_RAW DATA_
_ _ _ _

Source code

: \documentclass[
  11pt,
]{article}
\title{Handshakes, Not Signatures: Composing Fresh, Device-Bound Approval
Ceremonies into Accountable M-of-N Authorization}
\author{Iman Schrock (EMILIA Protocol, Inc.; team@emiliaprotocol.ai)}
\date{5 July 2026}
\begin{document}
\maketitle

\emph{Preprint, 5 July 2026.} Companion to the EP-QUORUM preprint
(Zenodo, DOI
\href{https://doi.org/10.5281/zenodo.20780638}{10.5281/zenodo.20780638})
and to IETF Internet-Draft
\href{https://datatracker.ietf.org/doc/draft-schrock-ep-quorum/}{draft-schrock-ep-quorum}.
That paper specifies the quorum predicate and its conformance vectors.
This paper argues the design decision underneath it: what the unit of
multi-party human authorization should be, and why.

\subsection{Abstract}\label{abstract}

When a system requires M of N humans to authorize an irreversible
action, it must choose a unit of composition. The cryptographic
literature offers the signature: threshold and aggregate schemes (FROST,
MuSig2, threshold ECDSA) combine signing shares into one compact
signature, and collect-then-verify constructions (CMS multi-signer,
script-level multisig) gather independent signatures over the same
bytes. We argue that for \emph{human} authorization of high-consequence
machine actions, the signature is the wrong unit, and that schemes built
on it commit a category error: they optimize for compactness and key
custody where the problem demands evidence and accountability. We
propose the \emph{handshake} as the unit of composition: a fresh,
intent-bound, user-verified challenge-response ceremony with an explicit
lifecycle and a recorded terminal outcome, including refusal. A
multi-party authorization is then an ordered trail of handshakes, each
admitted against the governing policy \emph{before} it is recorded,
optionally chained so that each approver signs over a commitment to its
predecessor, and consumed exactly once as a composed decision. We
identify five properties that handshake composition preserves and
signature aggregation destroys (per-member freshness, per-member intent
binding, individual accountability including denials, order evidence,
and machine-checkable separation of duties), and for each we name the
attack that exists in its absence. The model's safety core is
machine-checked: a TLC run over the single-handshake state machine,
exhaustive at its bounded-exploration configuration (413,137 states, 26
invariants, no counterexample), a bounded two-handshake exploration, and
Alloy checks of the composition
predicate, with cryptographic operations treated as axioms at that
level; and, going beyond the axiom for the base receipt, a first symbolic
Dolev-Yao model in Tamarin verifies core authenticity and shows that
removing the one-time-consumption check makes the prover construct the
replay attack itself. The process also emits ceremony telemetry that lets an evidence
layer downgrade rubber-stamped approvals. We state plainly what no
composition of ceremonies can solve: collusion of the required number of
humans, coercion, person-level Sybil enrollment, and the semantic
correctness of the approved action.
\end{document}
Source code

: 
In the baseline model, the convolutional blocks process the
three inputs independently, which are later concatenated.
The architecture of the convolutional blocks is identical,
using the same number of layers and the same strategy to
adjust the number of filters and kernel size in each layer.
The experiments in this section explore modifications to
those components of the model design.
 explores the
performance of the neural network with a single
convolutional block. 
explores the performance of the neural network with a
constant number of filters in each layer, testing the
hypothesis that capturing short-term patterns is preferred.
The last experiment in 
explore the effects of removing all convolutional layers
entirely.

_ _ _ _

_WHAT YOU WILL DO_
Retype the portion of the data above that starts on the line with "optionally chained so" and finishes on the line with "binding, individual accountability", including both of those lines.

_RESULT FOR THIS TASK_
optionally chained so that each approver signs over a commitment to its
predecessor, and consumed exactly once as a composed decision. We
identify five properties that handshake composition preserves and
signature aggregation destroys (per-member freshness, per-member intent
binding, individual accountability including denials, order evidence,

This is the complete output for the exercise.